Why Don't More People See a Therapist?

The history of mental illness helps illuminate the roots of stigma.

I devote one day a week to conducting intake interviews with clients seeking to begin treatment at my community mental health clinic. After we’ve discussed their presenting concerns, I always ask, “How long do you think this has been going on?” Answers vary, but the vast majority report not feeling right for several years before finally asking for help. When I ask why, most cite beliefs like treatment is only for people who hear voices or are deeply traumatized, people in their family told them they were fine and should just snap out of it, or they didn’t want to be seen as "crazy."

Charcot/Wikimedia Commons
Pictures taken by Jean-Martin Charcot (1825-1893) of a 'hysterical' patient.
Source: Charcot/Wikimedia Commons

People experiencing mental illness are stigmatized, even criminalized, for their symptoms in a way unlike any other malady. Andrew Scull reveals just how long this has been going on in his Madness in Civilization, the best single-volume history of cultural responses to mental illness that I’ve read. Scull begins at the start of recorded history, finding vestiges of mental suffering in the Hebrew Bible and Homer. It’s his cultural history of the 18th century until the present that most fascinated me.

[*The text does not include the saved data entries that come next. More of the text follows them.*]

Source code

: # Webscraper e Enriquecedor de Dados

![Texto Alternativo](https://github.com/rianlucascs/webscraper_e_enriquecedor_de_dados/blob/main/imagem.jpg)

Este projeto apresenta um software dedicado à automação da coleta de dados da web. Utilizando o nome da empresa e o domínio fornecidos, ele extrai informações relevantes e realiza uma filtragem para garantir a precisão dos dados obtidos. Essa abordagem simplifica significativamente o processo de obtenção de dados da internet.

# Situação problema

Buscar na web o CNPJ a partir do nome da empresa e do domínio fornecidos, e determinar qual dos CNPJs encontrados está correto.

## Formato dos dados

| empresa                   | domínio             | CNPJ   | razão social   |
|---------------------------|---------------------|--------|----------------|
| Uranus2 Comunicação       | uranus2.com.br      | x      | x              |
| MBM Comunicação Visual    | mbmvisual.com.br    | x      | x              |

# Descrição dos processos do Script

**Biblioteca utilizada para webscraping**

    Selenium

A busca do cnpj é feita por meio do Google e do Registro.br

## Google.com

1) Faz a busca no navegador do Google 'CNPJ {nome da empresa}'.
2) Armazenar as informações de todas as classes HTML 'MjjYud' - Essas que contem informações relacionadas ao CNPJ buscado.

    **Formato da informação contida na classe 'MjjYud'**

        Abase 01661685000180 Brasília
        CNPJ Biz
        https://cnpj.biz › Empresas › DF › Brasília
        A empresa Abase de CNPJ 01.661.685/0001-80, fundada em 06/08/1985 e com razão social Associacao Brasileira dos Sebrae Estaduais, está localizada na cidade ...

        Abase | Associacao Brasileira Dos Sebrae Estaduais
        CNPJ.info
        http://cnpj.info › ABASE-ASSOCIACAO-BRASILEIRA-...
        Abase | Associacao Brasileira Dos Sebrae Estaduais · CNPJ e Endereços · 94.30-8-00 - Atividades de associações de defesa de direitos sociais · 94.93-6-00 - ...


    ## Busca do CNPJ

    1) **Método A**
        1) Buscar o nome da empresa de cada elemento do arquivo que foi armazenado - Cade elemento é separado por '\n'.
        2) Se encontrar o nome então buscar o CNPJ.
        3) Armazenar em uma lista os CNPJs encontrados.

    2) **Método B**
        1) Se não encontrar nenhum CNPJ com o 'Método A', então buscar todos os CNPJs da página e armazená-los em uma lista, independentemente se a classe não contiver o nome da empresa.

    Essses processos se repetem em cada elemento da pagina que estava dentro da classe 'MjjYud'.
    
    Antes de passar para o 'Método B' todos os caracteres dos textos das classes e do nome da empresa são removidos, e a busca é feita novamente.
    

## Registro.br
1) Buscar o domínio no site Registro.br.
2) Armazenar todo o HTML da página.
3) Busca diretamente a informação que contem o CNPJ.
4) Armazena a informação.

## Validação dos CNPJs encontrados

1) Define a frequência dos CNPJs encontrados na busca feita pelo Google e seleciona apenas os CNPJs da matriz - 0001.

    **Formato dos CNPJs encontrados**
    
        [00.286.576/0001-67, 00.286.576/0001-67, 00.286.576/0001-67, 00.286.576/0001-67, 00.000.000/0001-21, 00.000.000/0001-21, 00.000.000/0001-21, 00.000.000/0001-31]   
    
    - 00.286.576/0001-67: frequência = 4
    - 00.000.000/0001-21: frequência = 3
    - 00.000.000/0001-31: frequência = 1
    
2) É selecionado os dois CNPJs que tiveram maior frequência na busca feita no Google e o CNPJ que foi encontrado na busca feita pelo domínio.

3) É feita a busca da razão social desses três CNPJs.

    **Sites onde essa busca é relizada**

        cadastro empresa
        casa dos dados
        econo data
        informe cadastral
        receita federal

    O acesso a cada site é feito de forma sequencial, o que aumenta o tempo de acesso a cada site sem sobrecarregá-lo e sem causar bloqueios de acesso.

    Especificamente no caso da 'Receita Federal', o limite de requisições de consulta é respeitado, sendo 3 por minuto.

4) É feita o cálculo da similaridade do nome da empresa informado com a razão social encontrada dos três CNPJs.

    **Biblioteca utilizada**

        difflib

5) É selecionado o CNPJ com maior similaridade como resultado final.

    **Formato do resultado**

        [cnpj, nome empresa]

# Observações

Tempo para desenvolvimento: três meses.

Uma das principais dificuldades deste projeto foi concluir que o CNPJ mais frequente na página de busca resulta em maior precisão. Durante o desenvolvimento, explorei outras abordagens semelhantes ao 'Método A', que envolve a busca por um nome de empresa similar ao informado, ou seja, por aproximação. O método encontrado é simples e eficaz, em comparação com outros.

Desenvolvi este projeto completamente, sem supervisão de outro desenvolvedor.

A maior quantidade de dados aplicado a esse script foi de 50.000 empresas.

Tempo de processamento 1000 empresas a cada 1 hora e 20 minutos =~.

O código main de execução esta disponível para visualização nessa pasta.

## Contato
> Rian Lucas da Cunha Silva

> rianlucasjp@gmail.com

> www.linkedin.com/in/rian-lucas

But first, why “madness”? Readers of Michel Foucault will recognize the subtle shift from his Madness and Civilization to Scull’s Madness in Civilization. Scull deviates from Foucault's account in seeing mental illness as a real organic matter rather than just a social construct to maintain power over the powerless. That being said, Scull is also careful to avoid any anachronisms, taking care not to label those from the past with our modern diagnostic categories. He retains the word “madness” because he is most interested in how culture forms notions about those who mentally suffer, and for most of human history these people were labeled ‘mad.’ While the word is harsh, even brutal, it accurately captures the unfortunate lived history of those with mental illness.

Beginning in the 1700s, mental illness was increasingly seen not as a moral failing as before, but rather the “price one paid for civilization, indeed as afflictions to which the most refined and civilized were particularly prone.” The elite classes began to support the large-scale construction of asylums across the United States and Europe as the concept of mental illness expanded to include the well-off. As these asylums began to swell to capacity, the cultural tides shifted and mental illness was once again seen as something that mostly affected the poor. The well-to-do could be kept at home away from the public eye or at small, expensive asylums, but the vast majority were herded into large public facilities that were shocking in their brutality.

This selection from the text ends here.